Buying Gold Coins

In this day and age, the value of gold seems to be sky-rocketing and $52 billion worth of gold was sold last year for investment purposes. Keeping that in mind, I shall be providing some pointers on this matter and what to keep in mind when you are buying gold bullions or gold coins.

1) Don’t pay too muchThis is pretty self-explanatory. If you’re investing in gold, keep in mind that gold is a commodity, and it’s up to you to make sure you’re not overpaying. What I mean is, remember your purpose for buying the gold in the first place- investing.

2) Historical value- Watch out for the people who are dealing gold. They offer gold coins or bullions, and what they then try to do is sell customers coins with historical, or numismatic, value. But the fact is, these coins usually have little or no extra value above their melt value – the value of the coin if it were melted and sold as mere metal.

3) Proof coins- Proof coins are special editions struck for collectors. The dyes used to make them are polished finely, and they can result in particularly pretty coins possessing mirror finishes. Proof editions are usually valued more highly than regular coins but only by collectors. The premium paid for proof coins can disappear. So, for investment purposes, regular gold coins should be used.

4) Buying coins safely- Several countries allows gold to be purchased directly from the banks and in countries which do not, you can always buy gold coins online from sites such as Amazon and e-Bay.  GoldSilver.com is also a reliable site where you can purchase gold safely. Stick with North American coins. The Canadian Maple Leaf and American Eagle gold bullion coins are the easiest to buy and sell. Do keep in mind that all that glitters isn’t gold. There are several scams out there which you must watch out for.

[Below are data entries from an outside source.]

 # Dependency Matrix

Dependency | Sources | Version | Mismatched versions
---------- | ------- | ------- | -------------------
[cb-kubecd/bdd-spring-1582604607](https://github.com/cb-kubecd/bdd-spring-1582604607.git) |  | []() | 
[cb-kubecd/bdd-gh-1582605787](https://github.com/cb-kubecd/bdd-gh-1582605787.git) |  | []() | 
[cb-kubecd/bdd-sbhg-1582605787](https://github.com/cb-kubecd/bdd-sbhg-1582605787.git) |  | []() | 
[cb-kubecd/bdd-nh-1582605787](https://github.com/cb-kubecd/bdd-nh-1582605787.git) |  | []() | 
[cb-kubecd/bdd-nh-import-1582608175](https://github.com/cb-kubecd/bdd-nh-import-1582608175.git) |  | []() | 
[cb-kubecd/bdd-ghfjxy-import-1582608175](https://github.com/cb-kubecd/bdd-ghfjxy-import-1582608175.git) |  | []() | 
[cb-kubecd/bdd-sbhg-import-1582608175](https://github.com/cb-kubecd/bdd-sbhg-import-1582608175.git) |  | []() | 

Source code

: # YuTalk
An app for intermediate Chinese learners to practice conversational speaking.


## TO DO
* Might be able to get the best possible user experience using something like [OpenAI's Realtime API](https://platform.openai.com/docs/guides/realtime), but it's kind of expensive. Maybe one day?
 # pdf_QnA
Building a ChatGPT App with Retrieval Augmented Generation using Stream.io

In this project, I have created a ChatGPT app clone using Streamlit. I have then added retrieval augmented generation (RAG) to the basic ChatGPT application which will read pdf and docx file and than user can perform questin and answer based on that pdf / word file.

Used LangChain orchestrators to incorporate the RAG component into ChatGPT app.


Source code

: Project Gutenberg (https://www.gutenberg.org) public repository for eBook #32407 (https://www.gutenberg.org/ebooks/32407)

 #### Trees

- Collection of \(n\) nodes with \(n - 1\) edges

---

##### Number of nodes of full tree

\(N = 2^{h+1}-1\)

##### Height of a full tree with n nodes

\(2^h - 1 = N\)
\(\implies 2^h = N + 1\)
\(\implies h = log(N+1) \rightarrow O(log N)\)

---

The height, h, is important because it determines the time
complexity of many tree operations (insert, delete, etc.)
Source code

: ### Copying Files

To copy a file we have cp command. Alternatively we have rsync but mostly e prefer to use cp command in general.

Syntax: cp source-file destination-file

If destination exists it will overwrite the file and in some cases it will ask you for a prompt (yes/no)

5) Buy 1-ounce coins. American Eagle coins are issued in four denominations: 1-ounce, half-ounce, one-quarter ounce and one-tenth ounce. But these other fractional coins carry higher premiums and they are also above spot prices than the 1-ounce versions. So, it’s best to stick with 1-ounce coins.

6) Gold – stable store of value? No. It’s mythical to believe that gold is a constant store of value. Just like anything else the value of gold is determined by supply and demand.

7) What percentage of my current assets should I invest in gold? The answer for this is fixed, but a general rule is 10% to 30%. How high you go between 10% and 30% depends completely up to you and upon how concerned you are about the current financial, political and economic situations and hardships. 

8) How is good and bad gold distinguished? The site which you are purchasing from, go to the comment section and see the complaints which lodged against it and how their complaints were handled. A consistent record of complaints could serve as a warning sign even if the company has managed to keep an A+ rating. This is a simple and straightforward step every first-time investor should take, but it is amazing how many people ignore it.

9) Never break the law. When it comes to gold the law holds true. If you try to cheat the law, the law will get its way with you. If anything illegal is associated with your gold, they can and will take away all of your gold.

10) Purchase silver first. Before investing a ton of money on gold, buy silver first. This will allow you to evaluate all the risks and give you an idea on how to invest properly.

And that concludes it. These are 10 things which you must know about buying gold coins or bullions.